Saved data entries
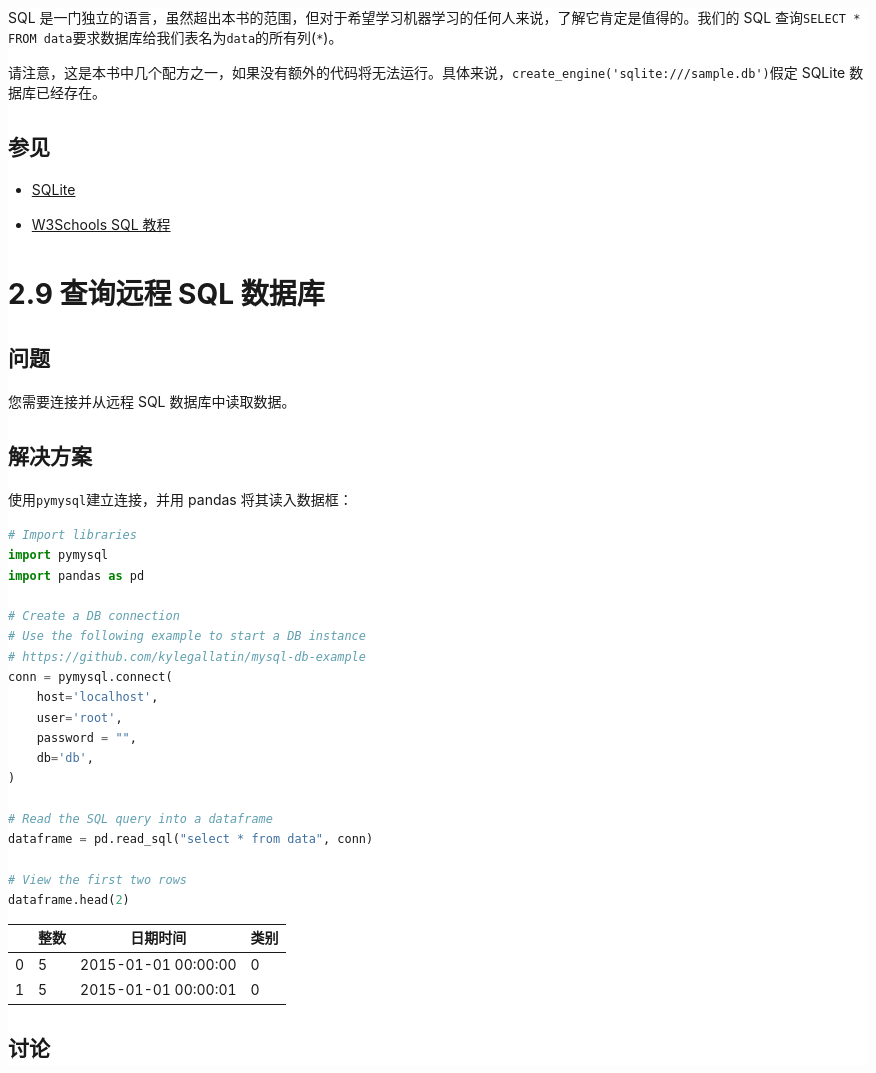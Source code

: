 SQL 是一门独立的语言，虽然超出本书的范围，但对于希望学习机器学习的任何人来说，了解它肯定是值得的。我们的 SQL 查询`SELECT * FROM data`要求数据库给我们表名为`data`的所有列(`*`)。

请注意，这是本书中几个配方之一，如果没有额外的代码将无法运行。具体来说，`create_engine('sqlite:///sample.db')`假定 SQLite 数据库已经存在。

## 参见

+   [SQLite](https://oreil.ly/8Y91T)

+   [W3Schools SQL 教程](https://oreil.ly/A7H1m)

# 2.9 查询远程 SQL 数据库

## 问题

您需要连接并从远程 SQL 数据库中读取数据。

## 解决方案

使用`pymysql`建立连接，并用 pandas 将其读入数据框：

```py
# Import libraries
import pymysql
import pandas as pd

# Create a DB connection
# Use the following example to start a DB instance
# https://github.com/kylegallatin/mysql-db-example
conn = pymysql.connect(
    host='localhost',
    user='root',
    password = "",
    db='db',
)

# Read the SQL query into a dataframe
dataframe = pd.read_sql("select * from data", conn)

# View the first two rows
dataframe.head(2)
```

|  | 整数 | 日期时间 | 类别 |
| --- | --- | --- | --- |
| 0 | 5 | 2015-01-01 00:00:00 | 0 |
| 1 | 5 | 2015-01-01 00:00:01 | 0 |

## 讨论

INSTRUCTIONS FOR THE TASK
Scan the records for the string "dataframe" and show every line that contains it.

YOUR RESPONSE
# Read the SQL query into a dataframe
dataframe = pd.read_sql("select * from data", conn)
dataframe.head(2)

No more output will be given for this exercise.